China Daily reports that use of Baoding's Second Ring Road on Friday between the hours of 7AM and 8PM was restricted to those of the city's 1.92 million cars with an even number at the end of their license plate. The following Saturday, the roads were only open to cars with an odd number at the end of their plate. Buses and public service vehicles such as ambulances were still allowed to use the roads regardless of their license plate number.

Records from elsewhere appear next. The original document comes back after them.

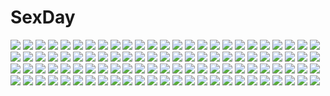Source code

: # SexDay
![](https://konachan.com/jpeg/b4e8e64d3be70df884683f927301ea66/Konachan.com%20-%2084775%20ass%20breasts%20fuuro%20nipples%20open_shirt%20pokemon%20red_eyes%20sex%20siirakannu%20touya.jpg)
![](https://konachan.com/image/c4fd5b8fe04c259549a18973e4af1b18/Konachan.com%20-%20160497%20blush%20breasts%20cleavage%20daphne_zhang%20elbow_gloves%20gloves%20guilty_crown%20long_hair%20pink_hair%20red_eyes%20yuzuriha_inori.jpg)
![](https://konachan.com/jpeg/85719238cf5b57e53dfb9b8c00f42d85/Konachan.com%20-%2059874%20nopan%20strike_witches%20tail.jpg)
![](https://konachan.com/image/065b3b85071009ae532e7ceef965950c/Konachan.com%20-%2087895%20ipod%20parody%20polychromatic%20saionji_sekai%20school_days%20school_uniform.jpg)
![](https://konachan.com/image/ceb4f3e4766998a84bb5ba9c8e542831/Konachan.com%20-%2034781%20kobushi_abiru%20sayonara_zetsubou_sensei.jpg)
![](https://konachan.com/image/df7d7ee8b57f9905a6f67a5f5ea59c4e/Konachan.com%20-%2013219%20card_captor_sakura%20kinomoto_sakura.jpg)
![](https://konachan.com/jpeg/a0f648d0bcb6ebc641f72a8558549676/Konachan.com%20-%20149894%20blue_eyes%20breasts%20brown_hair%20cleavage%20erect_nipples%20long_hair%20nimura_yuushi%20nopan%20tagme%20topless%20undressing.jpg)
![](https://konachan.com/jpeg/d62c5c39f6988164db254167ee7c6f2f/Konachan.com%20-%2057951%20close%20sayonara_zetsubou_sensei%20tsunetsuki_matoi%20vector.jpg)
![](https://konachan.com/image/4bcea42097c083500ce8bb013d9f5e8f/Konachan.com%20-%20121113%20brown_hair%20game_cg%20komori_kei%20long_hair%20mireille_marres_ascot%20noel_marres_ascot%20purple_eyes%20ribbons%20ricotta%20school_uniform%20walkure_romanze.jpg)
![](https://konachan.com/image/347e0622710d0b86a1e17c9bafb773a0/Konachan.com%20-%2020802%20edward_elric%20fullmetal_alchemist.jpg)
![](https://konachan.com/image/d5f43899be174572ca47d3cb9d294d18/Konachan.com%20-%20111572%202girls%20blonde_hair%20bow%20brown_hair%20dress%20hakurei_reimu%20japanese_clothes%20kirisame_marisa%20long_hair%20miko%20sunset%20touhou%20witch%20yasuyuki.jpg)
![](https://konachan.com/image/361a22f5dacb44b4e43fa0405957f177/Konachan.com%20-%2059402%20black_eyes%20black_hair%20bow%20brown_eyes%20brown_hair%20flowers%20food%20green_eyes%20headdress%20kneehighs%20long_hair%20navel%20short_hair%20skirt%20twintails%20wink.jpg)
![](https://konachan.com/image/35f61c8ca7376c1311e37fb3f61fb132/Konachan.com%20-%2067790%20katanagatari%20togame%20yasuri_shichika.jpg)
![](https://konachan.com/image/24b94e80077a43e118d72f161b4b7fc4/Konachan.com%20-%20153194%20armor%20blue_eyes%20blue_hair%20dress%20futaba_aoi_%28vividred_operation%29%20long_hair%20thighhighs%20vividblue%20vividred_operation%20weapon.jpg)
![](https://konachan.com/image/5493d49bd52a921c324ea65d858a29c6/Konachan.com%20-%2074657%20pokemon.jpg)
![](https://konachan.com/image/5740d6cc8179e8064b41e0489951e85f/Konachan.com%20-%208578%20glasses%20kogami_akira%20lucky_star%20pink_hair%20yellow_eyes.jpg)
![](https://konachan.com/image/3499580ab84b90c3b2a44f2141177261/Konachan.com%20-%20304343%20arknights%20ass%20blue_hair%20blush%20cameltoe%20ch%27en_%28arknights%29%20gloves%20horns%20panties%20pussy_juice%20red_eyes%20signed%20tail%20underwear%20white%20xkc.jpg)
![](https://konachan.com/image/f2746ea5e6fe75992de7760c242e9110/Konachan.com%20-%20289713%20aqua_eyes%20bath%20blush%20breasts%20brown_hair%20long_hair%20nipples%20original%20towel%20y_umiharu.jpg)
![](https://konachan.com/image/7e68669eeb1762457881725837a2a4bc/Konachan.com%20-%20254514%20animal%20armor%20bird%20bodysuit%20breasts%20fate_%28series%29%20gloves%20headdress%20long_hair%20male%20navel%20purple_hair%20qmo_%28chalsoma%29%20red_eyes%20skintight%20spear%20weapon.jpg)
![](https://konachan.com/image/0a285aba4d3570bf8d5d6467fa1a8d8a/Konachan.com%20-%2086033%202girls%20blue_eyes%20itou_mikoto%20koiiro_soramoyou%20lucie%20nakanishi_aiko%20panties%20panty_pull%20skirt%20underwear.jpg)
![](https://konachan.com/image/bb7d7b050388cddff15913af4ff2f8db/Konachan.com%20-%20291789%20aqua_eyes%20blush%20censored%20cum%20emoi_do%20fellatio%20long_hair%20original%20penis%20purple_hair.jpg)
![](https://konachan.com/jpeg/001b05bcc269f4e414c20fdf21e9d37b/Konachan.com%20-%20133268%20blush%20clouds%20dress%20flowers%20original%20sakumamei%20tree.jpg)
![](https://konachan.com/jpeg/01d88402e7563fd61446b9d00db06215/Konachan.com%20-%20273808%20animal_ears%20ass%20bunny_ears%20bunnygirl%20long_hair%20pantyhose%20purple_eyes%20purple_hair%20sakurajima_mai%20tagme_%28artist%29%20tail%20third-party_edit%20wristwear.jpg)
![](https://konachan.com/jpeg/6a5e30ea1992537e75f1889af47b5672/Konachan.com%20-%20275604%20breasts%20brown_hair%20fate_%28series%29%20fate_stay_night%20green_eyes%20long_hair%20riichu%20scan%20skirt%20thighhighs%20tohsaka_rin%20zettai_ryouiki.jpg)
![](https://konachan.com/image/21f82488cb47942fd6c6c01b0a2598da/Konachan.com%20-%20275471%202girls%20ass%20barefoot%20bikini%20blue_eyes%20blush%20breasts%20cleavage%20horns%20hug%20long_hair%20navel%20randou%20rastina%20sketch%20swimsuit%20underboob%20wristwear%20yuri.jpg)
![](https://konachan.com/image/894a0931854630ebb9cc2a075c18f3d8/Konachan.com%20-%20263193%20braids%20brown_eyes%20brown_hair%20hoodie%20kagamine-ikka%20loli%20moon%20night%20original%20short_hair%20skirt%20stars.jpg)
![](https://konachan.com/image/7c70dc28fed100beb94e62bb066a0b73/Konachan.com%20-%2021937%20azumanga_daioh%20mihama_chiyo.jpg)
![](https://konachan.com/image/5625468ea49824bb466d62694bdadada/Konachan.com%20-%20215250%20building%20city%20clouds%20flowers%20ichimiya_%28araintell%29%20leaves%20nobody%20original%20scenic%20sky.jpg)
![](https://konachan.com/image/821ba2609806d63807cefdb02b0e65d8/Konachan.com%20-%20119891%20blonde_hair%20blue_eyes%20breasts%20bridget_satellizer%20cleavage%20freezing%20panties%20underwear.jpg)
![](https://konachan.com/jpeg/b99fc9f55d62167296b054f3d290a666/Konachan.com%20-%20221350%20blonde_hair%20censored%20fellatio%20fumio%20game_cg%20grisaia_no_rakuen%20headband%20irisu_makina%20kazami_yuuji%20kiss%20komine_sachi%20male%20nude%20penis%20pink_hair.jpg)
![](https://konachan.com/jpeg/43dc27bb2026cbd854d64b8c8c0c2b78/Konachan.com%20-%20116364%20gumi%20vocaloid.jpg)
![](https://konachan.com/image/13dbac888d7173cdca571b24876a7beb/Konachan.com%20-%20259848%20animal_ears%20blood%20chikuwabuta%20japanese_clothes%20long_hair%20miko%20original%20purple_eyes%20purple_hair%20stockings%20weapon.jpg)
![](https://konachan.com/image/42722777beca4dff5ce8ead5fb8c4a7b/Konachan.com%20-%20201854%20blue_hair%20braids%20brown_eyes%20fan%20japanese_clothes%20long_hair%20love_live%21_school_idol_project%20sonoda_umi%20tagme_%28artist%29%20twintails.jpg)
![](https://konachan.com/image/788937b2bf08769188ec2394a681de00/Konachan.com%20-%2095666%20kagamine_len%20kagamine_rin%20len_append%20male%20rin_append%20vocaloid.jpg)
![](https://konachan.com/image/e23a2c96f9258d04281b209b662f733b/Konachan.com%20-%2028742%20tagme.jpg)
![](https://konachan.com/jpeg/55d1087c2ab4cf137cc31287a78deca7/Konachan.com%20-%20172556%20anus%20ass%20black_hair%20breasts%20long_hair%20mogu%20nipples%20nude%20pussy%20red_eyes%20sankarea%20sanka_rea%20spread_legs%20uncensored.jpg)
![](https://konachan.com/image/424cecb86ac20d6815fdeb44f93f043e/Konachan.com%20-%2051249%20hirasawa_ui%20hirasawa_yui%20k-on%21.jpg)
![](https://konachan.com/image/fe86cc9ac5b4809ede050ff0c2540d77/Konachan.com%20-%20280061%202girls%20animal_ears%20blue_eyes%20brown_hair%20catgirl%20chibi%20dress%20gloves%20gradient%20kneehighs%20long_hair%20pink_hair%20red_eyes%20short_hair%20tail%20thighhighs%20white.jpg)
![](https://konachan.com/image/b3c55f3b05a4f0c3f965187dd68a4122/Konachan.com%20-%20119749%20breasts%20cleavage%20dress%20flowers%20memento1113%20original.jpg)
![](https://konachan.com/jpeg/822ebefa829c2717ebf3722a2ee820b2/Konachan.com%20-%20168597%20amairo_islenauts%20blue_eyes%20blue_hair%20blush%20breasts%20censored%20game_cg%20kobuichi%20nipples%20nude%20sex%20shiraga_airi%20wet%20wink%20yuzusoft.jpg)
![](https://konachan.com/image/b6c57af0b3120457fdd4822683d8d946/Konachan.com%20-%20113026%20blonde_hair%20brown_hair%20hato_haru%20hoshii_miki%20idolmaster%20minase_iori%20orange_hair%20takatsuki_yayoi.jpg)
![](https://konachan.com/jpeg/5ac0426ceda8c23f958819de9c5855e6/Konachan.com%20-%20213867%20nanomortis%20original%20polychromatic.jpg)
![](https://konachan.com/image/c2ab4a72d0c1c4221ba21dd62fb3a9ff/Konachan.com%20-%2069055%20butterfly%20dark%20hatsune_miku%20hiiro_%28kikokico%29%20japanese_clothes%20kimono%20long_hair%20mask%20red_eyes%20red_hair%20vocaloid.jpg)
![](https://konachan.com/image/78f5d602c9b7d39178bedf3455f524ff/Konachan.com%20-%2075448%20akatsuki_no_goei%20blonde_hair%20blue_eyes%20breasts%20cleavage%20game_cg%20kurayashiki_tae%20long_hair%20syangrila%20tomose_shunsaku.jpg)
![](https://konachan.com/jpeg/6c45cc7c741e002e01fd967c3685aa74/Konachan.com%20-%20166756%202girls%20atoki%20barefoot%20blonde_hair%20breasts%20chain%20dress%20green_eyes%20horns%20hug%20long_hair%20pointed_ears%20red_eyes%20scarf%20short_hair%20skirt%20touhou%20tree.jpg)
![](https://konachan.com/image/259d7497dbd48038fe0283ca892475d5/Konachan.com%20-%20165158%20barefoot%20brown_hair%20butterfly%20japanese_clothes%20kimono%20original%20purple_eyes%20ryuuri_susuki.jpg)
![](https://konachan.com/image/869488aff4cdd8d3bc04f41f2e6bc829/Konachan.com%20-%20155258%20aki_%28wishtakeme%29%20blue_eyes%20brown_hair%20dress%20long_hair%20luo_tianyi%20twintails%20vocaloid%20vocaloid_china.jpg)
![](https://konachan.com/image/cb19426542b0ea330512597280bb6a4e/Konachan.com%20-%20216355%20akatsuki_%28kancolle%29%20anthropomorphism%20group%20hibiki_%28kancolle%29%20ikazuchi_%28kancolle%29%20inazuma_%28kancolle%29%20kantai_collection%20mtu.jpg)
![](https://konachan.com/image/4cff507e0dc23b4199784afac979775e/Konachan.com%20-%20138153%20drink%20hatsune_miku%20vocaloid%20yayoi_%28egoistic_realism%29.jpg)
![](https://konachan.com/image/34383b31d98c39676ddcfd593cc63675/Konachan.com%20-%2025567%20mai-hime%20tokiha_mai%20wings.jpeg)
![](https://konachan.com/image/8655c75741df92592f854efaabb51b30/Konachan.com%20-%20197869%20barefoot%20blue_hair%20blush%20breasts%20cameltoe%20cleavage%20erect_nipples%20long_hair%20original%20red_eyes%20swimsuit%20torisan%20wet.jpg)
![](https://konachan.com/image/6086a6b0d7fc0d3053820a2020558b44/Konachan.com%20-%20255867%20animal_ears%20aqua_eyes%20blush%20braids%20catgirl%20chinese_dress%20dress%20flowers%20long_hair%20neko_works%20nekopara%20sayori%20twintails%20watermark%20white_hair%20wristwear.jpg)
![](https://konachan.com/jpeg/821d2c51ca9ebaa748e325dd1d0041e2/Konachan.com%20-%20213745%20breast_hold%20breasts%20long_hair%20naruse_mio%20nipples%20purple_eyes%20pussy%20pussy_juice%20red_hair%20thighhighs%20third-party_edit%20underwear%20watanabe_yoshihiro%20white.jpg)
![](https://konachan.com/jpeg/a9a673d06c9563fb816d358f16fd2fe6/Konachan.com%20-%2070177%20regal_bryant%20tales_of_symphonia.jpg)
![](https://konachan.com/image/1f849e567e0de9bb5cd8ccaaa4e8d22d/Konachan.com%20-%2082433%20animal_ears%20asobi_ni_iku_yo%21%20barefoot%20beach%20bikini%20breasts%20chaika%20cleavage%20eris_%28asobi_ni_iku_yo%21%29%20saitou_masakazu%20swimsuit%20tail%20wink.jpg)
![](https://konachan.com/image/ae05551747eecd4784b98b237a26eae6/Konachan.com%20-%2092796%20breasts%20bunnygirl%20cleavage%20koutaro%20red_eyes%20thighhighs.jpg)
![](https://konachan.com/image/e039ed04d15a3051ae99701db5bd57f4/Konachan.com%20-%20176579%20ass%20clare_%28543%29%20ia%20kneehighs%20long_hair%20pink_hair%20pussy%20thighhighs%20uncensored%20vocaloid%20wink.jpg)
![](https://konachan.com/image/1af311a398d3cbb277b715d162686897/Konachan.com%20-%2090600%20brown_hair%20building%20city%20clouds%20cropped%20isai_shizuka%20landscape%20original%20scenic%20skirt%20sky.jpg)
![](https://konachan.com/image/2643a52e4b58822bd8ee2e61b6e10b60/Konachan.com%20-%20211778%20anthropomorphism%20kantai_collection%20prinz_eugen_%28kancolle%29%20thighhighs%20torn_clothes%20underwater%20water%20zxc00016.jpg)
![](https://konachan.com/jpeg/c39fe724d2939f40b854ab272e01f390/Konachan.com%20-%20218977%20barefoot%20bikini_top%20blue_eyes%20blue_hair%20long_hair%20miruto_netsuki%20original%20shorts%20white.jpg)
![](https://konachan.com/jpeg/f58958d72b0f879c41c0d43ce2182d8d/Konachan.com%20-%20288306%20blush%20breasts%20brown_eyes%20brown_hair%20cleavage%20headband%20headphones%20idolmaster%20microphone%20necklace%20nitta_minami%20skirt%20swim_ring%20water%20wristwear.jpg)
![](https://konachan.com/image/6b546ecfc57ec82e2e53497a8ee43a74/Konachan.com%20-%2016412%20cierra%20fia_%28riviera%29%20lina_%28riviera%29%20riviera%20serene.jpg)
![](https://konachan.com/image/f8780951830a1b85d234189e4e36852c/Konachan.com%20-%20147464%20ass%20barefoot%20bed%20blue_eyes%20blush%20brown_hair%20choker%20chousoku_henkei_gyrozetter%20inaba_rinne%20long_hair%20niku%20panties%20ponytail%20shorts%20thighhighs%20underwear.jpg)
![](https://konachan.com/image/5db23a54c7ead8c507b9e3f68b4d6c49/Konachan.com%20-%2092718%20brown_eyes%20brown_hair%20cherry_blossoms%20flowers%20kneehighs%20long_hair%20original%20petals%20sadamatsu_ryuuichi%20scarf%20school_uniform%20sky%20stars.jpg)
![](https://konachan.com/jpeg/25e875440e8428d88f9a019012537f93/Konachan.com%20-%2052970%20hayate_no_gotoku%20katsura_hinagiku.jpg)
![](https://konachan.com/image/b19d18c80cde5426b728ebd934a406bb/Konachan.com%20-%20198010%202girls%20alice_margatroid%20aqua_eyes%20blonde_hair%20bow%20close%20green_eyes%20hat%20kirisame_marisa%20long_hair%20niwashi_%28yuyu%29%20touhou%20witch.jpg)
![](https://konachan.com/image/03f30e5a167868927797ba70012c2b03/Konachan.com%20-%2046521%20loli%20meari%20panties%20see_through%20tinkle%20tsukiyo_no_fromage%20underwear.jpg)
![](https://konachan.com/jpeg/ede238bd371644a3b5a33d7e3dcfe499/Konachan.com%20-%20242138%202girls%20black_hair%20breasts%20cleavage%20horns%20hug%20long_hair%20original%20pointed_ears%20red_eyes%20red_hair%20short_hair%20signed%20viola_%28seed%29%20waifu2x%20water.jpg)
![](https://konachan.com/image/707e2bc23fb2a3c164be0ae2d3dad4b6/Konachan.com%20-%2026417%20fate_%28series%29%20fate_stay_night%20illyasviel_von_einzbern.jpg)
![](https://konachan.com/jpeg/8cc3619ed87696513722f264f5509af3/Konachan.com%20-%20231395%20blush%20brown_eyes%20brown_hair%20hat%20katou_megumi%20misaki_kurehito%20petals%20saenai_heroine_no_sodatekata%20scan%20short_hair%20skirt%20third-party_edit%20white.jpg)
![](https://konachan.com/image/622fe8eb64277a9360057c6ec086cb61/Konachan.com%20-%20185257%20dekochin_hammer%20flat_chest%20nipples%20no_bra%20original%20panties%20panty_pull%20pubic_hair%20purple_eyes%20topless%20underwear.jpg)
![](https://konachan.com/image/64cc2bfc86a30a76db2a87557e01c86f/Konachan.com%20-%2055787%20canaan%20canaan_%28character%29%20gun%20weapon.jpg)
![](https://konachan.com/jpeg/e936c8694b42ee20904bb331367a8857/Konachan.com%20-%20231797%205_nenme_no_houkago%20animal%20barefoot%20blush%20bunny%20headphones%20kantoku%20kurumi_%28kantoku%29%20original%20pink_eyes%20pink_hair%20short_hair%20skirt%20twintails.jpg)
![](https://konachan.com/image/b74081a3392e603991dd61af149f2c3f/Konachan.com%20-%2038548%20kurogami_sigma%20sigma_harmonics%20tsukiyumi_neon.jpg)
![](https://konachan.com/image/3eac1e7e4c387b1cc5584eaf3a09c56e/Konachan.com%20-%20306107%20andou_inari%20animal_ears%20blush%20book%20clouds%20couch%20foxgirl%20green_eyes%20navel%20nijisanji%20orange_hair%20panties%20sketch%20sky%20tail%20techgirl%20underboob%20underwear.jpg)
![](https://konachan.com/image/63e3751336a17f805e5423776b1d57b5/Konachan.com%20-%2085525%20alice_margatroid%20doll%20kirisame_marisa%20mage%20magic%20shanghai_doll%20sorano_eika%20touhou.jpg)
![](https://konachan.com/image/88420cba66f0ab73821dca8b29c08785/Konachan.com%20-%20110111%20kagamine_rin%20thighhighs%20vocaloid%20zettai_ryouiki.jpg)
![](https://konachan.com/image/a8f96bf01715d615079f197fc2b07935/Konachan.com%20-%20206592%20aqua_eyes%20aqua_hair%20hatsune_miku%20kei_%28artist%29%20project_diva%20thighhighs%20twintails%20vocaloid.jpg)
![](https://konachan.com/image/8e5e0a4ab11027c6d858e2b925983509/Konachan.com%20-%2042741%20bra%20code_geass%20kallen_stadtfeld%20panties%20underwear%20uni.jpg)
![](https://konachan.com/image/63e8f791755fe1a055852dba1099516b/Konachan.com%20-%20280998%20all_male%20black_hair%20boku_no_hero_academia%20glasses%20green_hair%20iida_tenya%20jpeg_artifacts%20lowah%20male%20midoriya_izuku%20pink_eyes%20short_hair%20todoroki_shouto.jpg)
![](https://konachan.com/image/0c213c0cd237deee3248c9fb01fc8014/Konachan.com%20-%2074764%20black_hair%20blonde_hair%20blue_eyes%20boots%20cigarette%20durarara%21%21%20glasses%20group%20katana%20ponytail%20red_eyes%20short_hair%20skirt%20sword%20weapon%20yellow_eyes.jpg)
![](https://konachan.com/image/ae088efd15049aa25cb71cca0a2c5094/Konachan.com%20-%20137931%20oda_raika%20papa_no_iukoto_wo_kikinasai%21%20takanashi_hina%20takanashi_miu%20takanashi_sora.jpg)
![](https://konachan.com/image/0115f965f3b2673fc98b3f7f231bf4f1/Konachan.com%20-%20282334%20breasts%20censored%20handjob%20nipples%20original%20unsomnus%20watermark.jpg)
![](https://konachan.com/image/3f2e17bde8b49f6c779cb6ba04d6325b/Konachan.com%20-%2056911%20canaan%20canaan_%28character%29%20gun%20weapon.jpg)
![](https://konachan.com/jpeg/9664eafdc7ef8da0d2fb1b26f7255ea2/Konachan.com%20-%20172434%20blue_eyes%20dress%20hatsune_miku%20long_hair%20ribbons%20shuzi%20twintails%20vocaloid%20white.jpg)
![](https://konachan.com/jpeg/63b08bddcdcf6356b565e073272ad381/Konachan.com%20-%2050133%20kara_no_kyoukai%20ryougi_shiki.jpg)
![](https://konachan.com/image/6dfcd51367be4387890337b1fe8f92bf/Konachan.com%20-%20192494%20blush%20breasts%20long_hair%20necklace%20original%20pantyhose%20pink_eyes%20pink_hair%20skirt%20steelleets%20white.jpg)
![](https://konachan.com/image/2650501b87abe9cd54bba1075d51c8fa/Konachan.com%20-%2031587%20ass%20blonde_hair%20blush%20censored%20cum%20favorite%20game_cg%20happy_margaret%21%20kokonoka%20penis%20rindou_saki%20school_uniform%20sex.jpg)
![](https://konachan.com/jpeg/51891241786966faad8c4a67eab90df0/Konachan.com%20-%20188478%20anus%20black_hair%20breasts%20game_cg%20long_hair%20makino_honoha%20nipples%20nopan%20pink_eyes%20purple_software%20pussy%20spread_legs%20topless%20uncensored%20yuuki_makoto.jpg)
![](https://konachan.com/image/bb23a6f15d2e8c2f3b8bfd394109b4a0/Konachan.com%20-%2054971%20hatsune_miku%20long_hair%20polychromatic%20silhouette%20twintails%20vocaloid.jpg)
![](https://konachan.com/image/863c969a0037c9ecc3e9794dbc5db54c/Konachan.com%20-%20199013%20ass%20blonde_hair%20chihaya_72%20kiniro_mosaic%20kneehighs%20kujou_karen%20long_hair%20nopan%20purple_eyes%20skirt%20white.jpg)
![](https://konachan.com/image/c3ac0a4169ad88e70d4baafde10611ab/Konachan.com%20-%20246065%20brown_eyes%20brown_hair%20building%20city%20clouds%20jpeg_artifacts%20long_hair%20original%20ponytail%20ruins%20scenic%20skirt%20sky%20tagme_%28artist%29%20water.jpg)
![](https://konachan.com/image/93a0e0375aa691bae72a9d1984f060f2/Konachan.com%20-%2059070%20hatsune_miku%20koi_wa_sensou_%28vocaloid%29%20vocaloid%20white.jpg)
![](https://konachan.com/jpeg/1620780f6a1d9c80da80953bfd74a24e/Konachan.com%20-%20188872%20ass%20bed%20blush%20breasts%20cameltoe%20himeno_towa%20long_hair%20minori%20nipples%20no_bra%20open_shirt%20panties%20pussy_juice%20scan%20thighhighs%20underwear%20wet%20yuzuna_hiyo.jpg)
![](https://konachan.com/image/b19bab08155b749bfce4fe48322bb954/Konachan.com%20-%2068937%20bodysuit%20hiiragi_tsukasa%20lucky_star%20neon_genesis_evangelion%20purple_hair%20skintight%20spear%20weapon.jpg)
![](https://konachan.com/image/f566b9b7670bdf79bc82291b87f59262/Konachan.com%20-%20163881%20bed%20black_hair%20brown_eyes%20camera%20karada_asobi%20k-on%21%20nakano_azusa%20school_uniform%20twintails.jpg)
![](https://konachan.com/image/7333ac684dc058e4707134290f8cc162/Konachan.com%20-%2074234%20all_male%20bleach%20male%20ulquiorra_schiffer.jpg)
![](https://konachan.com/jpeg/e62f1b219de116875e8570bc4832276e/Konachan.com%20-%20216134%20anthropomorphism%20bandage%20breasts%20cleavage%20dark_skin%20glasses%20gloves%20headband%20kantai_collection%20red_eyes%20sarashi%20underwear%20white_hair%20yagitome87.jpg)
![](https://konachan.com/jpeg/2b839388356ccd3ebff5cfe016a3dc02/Konachan.com%20-%20245786%20breasts%20brown_eyes%20brown_hair%20hewsack%20naked_shirt%20navel%20nipples%20no_bra%20nopan%20open_shirt%20penis%20ponytail%20pubic_hair%20sex%20short_hair%20uncensored.jpg)
![](https://konachan.com/jpeg/bd261b97ae8a02fdad1f842a3cab6c32/Konachan.com%20-%20220601%20fufu_%28fufuichi04%29%20original%20scythe%20weapon.jpg)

Cars with even numbered plates could use the road on Friday; cars with odd numbered plates on Saturday

Baoding's trial comes after reported governmental pressure on cities to reduce their pollution from dangerous levels. China Daily reports that the heavily polluted cities of Handan and Xingtai conducted similar tests in October, but that that neither city has yet released plans to continue with the license plate bans. Lanzhou has adopted the measure for a longer period: China's People Daily reports that the city — stricter than most Chinese cities about its air quality after ranking as the city with the country's worst air quality in a 2011 World Health Organization survey — will use odd-even license plate restrictions until January 10th next year.

Baoding's air was reportedly half as polluted by 4pm on the day the trial began

Elsewhere in the country, other measures have been introduced to curb car use and resultant pollution. Both Beijing and Shanghai use a complicated lottery process to earn a license plate. As Bloomberg Businessweek reports, these plates can often cost more than the car itself. Smaller cities, too, are adopting suites of anti-pollution measures aimed at road users. Guangzhou started using odd-even license plate road rationing after the Asian Games in the city brought increased traffic.

China Daily reports some Chinese citizens argue the scale of license plate restrictions is too limited, and that the pollutants from coal burning will far outstrip any gains made in reducing road traffic. Road restrictions might be a more low-tech answer to curbing Chinese emissions than a Dutch designer's desire to 'vacuum' pollution away from the country, but they may actually provide a quicker, temporary fix to harmful levels of pollution: Baoding's air was reportedly cleaner by 4PM on Friday, dropping from a "severe pollution" air quality index to "lightly polluted."